Снизу высунулись разом двое.
– Все-таки как везет тебе по девушкам! – с некоторым возмущением сообщил командир.
– Это ей на меня повезло, – оправдался Тимофей. – Еще пяток минут – и с крыши бы соскользнула: ног не чует, едва спустились. Она нас по дымоходу подслушивала.
– Через трубу? Не, ну не курва ли?! – возмутился Сречко.
– Потом разберемся, кто и какая. Сейчас уходим. Шелехов, грузись живо! – распорядился Нерода.
Радист принялся закидывать на спину свой не очень громоздкий, но увесистый агрегат. Девица дрожала и смотрела сквозь рыжие блестящие пряди.
– Ничего, сейчас согреешься, – утешил Тимофей. – На вот…
Нахлобученная на густую рыжесть плотная суконная пилотка девку не особо обрадовала – умоляюще показала наверх, в сторону своих ночевочных апартаментов.
– Нет уж, никаких чемоданов, – отрезал Нерода, подталкивая к двери подъезда радиста. – И так тепло будет.

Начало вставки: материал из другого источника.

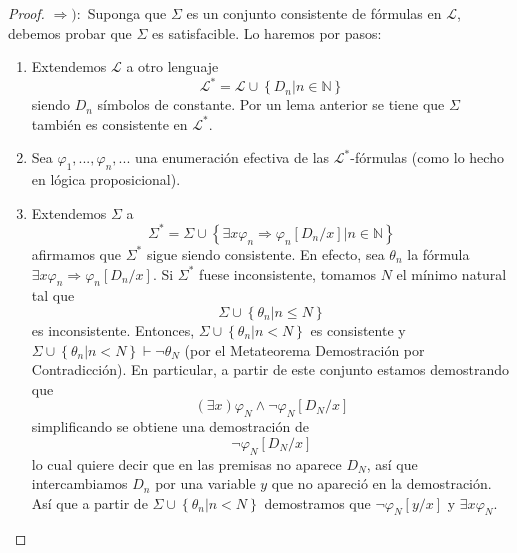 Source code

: \documentclass[12pt]{report}
\newcounter{it}
\theoremstyle{largebreak}
\begin{document}
\begin{proof}
        $\Rightarrow):$ Suponga que $\Sigma$ es un conjunto consistente de fórmulas en $\mathcal{L}$, debemos probar que $\Sigma$ es satisfacible. Lo haremos por pasos:
        \begin{enumerate}[label = \textit{(\alph*)}]
            \item Extendemos $\mathcal{L}$ a otro lenguaje
            \begin{equation*}
                \mathcal{L}^*=\mathcal{L}\cup\left\{D_n\Big|n\in\mathbb{N} \right\}
            \end{equation*}
            siendo $D_n$ símbolos de constante. Por un lema anterior se tiene que $\Sigma$ también es consistente en $\mathcal{L}^*$.
            \item Sea $\varphi_1,...,\varphi_n,...$ una enumeración efectiva de las $\mathcal{L}^*$-fórmulas (como lo hecho en lógica proposicional).
            \item Extendemos $\Sigma$ a
            \begin{equation*}
                \Sigma^*=\Sigma\cup\left\{\exists x\varphi_n\Rightarrow\varphi_n[D_n/x]\Big|n\in\mathbb{N} \right\}
            \end{equation*}
            afirmamos que $\Sigma^*$ sigue siendo consistente. En efecto, sea $\theta_n$ la fórmula $\exists x\varphi_n\Rightarrow\varphi_n[D_n/x]$. Si $\Sigma^*$ fuese inconsistente, tomamos $N$ el mínimo natural tal que
            \begin{equation*}
                \Sigma\cup\left\{\theta_n\Big|n\leq N \right\} 
            \end{equation*}
            es inconsistente. Entonces, $\Sigma\cup\left\{\theta_n\Big|n<N \right\}$ es consistente y $\Sigma\cup\left\{\theta_n\Big|n<N \right\}\vdash\neg\theta_N$ (por el Metateorema Demostración por Contradicción). En particular, a partir de este conjunto estamos demostrando que
            \begin{equation*}
                (\exists x)\varphi_N\land\neg\varphi_N[D_N/x]
            \end{equation*}
            simplificando se obtiene una demostración de
            \begin{equation*}
                \neg\varphi_N[D_N/x]
            \end{equation*}
            lo cual quiere decir que en las premisas no aparece $D_N$, así que intercambiamos $D_n$ por una variable $y$ que no apareció en la demostración. Así que a partir de $\Sigma\cup\left\{\theta_n\Big|n<N \right\}$ demostramos que $\neg\varphi_N[y/x]$ y $\exists x\varphi_N$.


\end{enumerate}
\end{proof}
\end{document}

Шелехов, проскакивая мимо задержанной, показал ей не очень чистый кулак. Красавица и бровью не повела – то ли и мимику отморозила, то ли нервы железные.
– Главное, через улицу Царя Душана проскочить, – напомнил старший лейтенант у двери. – Дальше тихонько, осторожненько.
Вот «тихонько» не получилось сразу. Тимофей и радист выскочили первыми, и Шелехов тут же зашипел:
– Немцы!
По улице со стороны крепости пыхтел немецкий грузовик, увешанный вооруженными до зубов фрицами. Следом катила легковая машина, на ее крыле тоже стоял какой-то озабоченный немец, фуражку придерживал. Понятно, срочно перебрасываются на новую позицию, поскольку жмут наши.
Нерода с югославом и задержанной успели остаться в подъезде, Тимофей счел уместным стоять столбом и не светить свои сомнительные знаки различия, а камуфляжный радист жестом поприветствовал «камрадов». Несколько пехотинцев с машины глянули, остальные казались слишком утомленными и безразличными. Ладно, проехали и проехали. Счастливого пути под наши танки.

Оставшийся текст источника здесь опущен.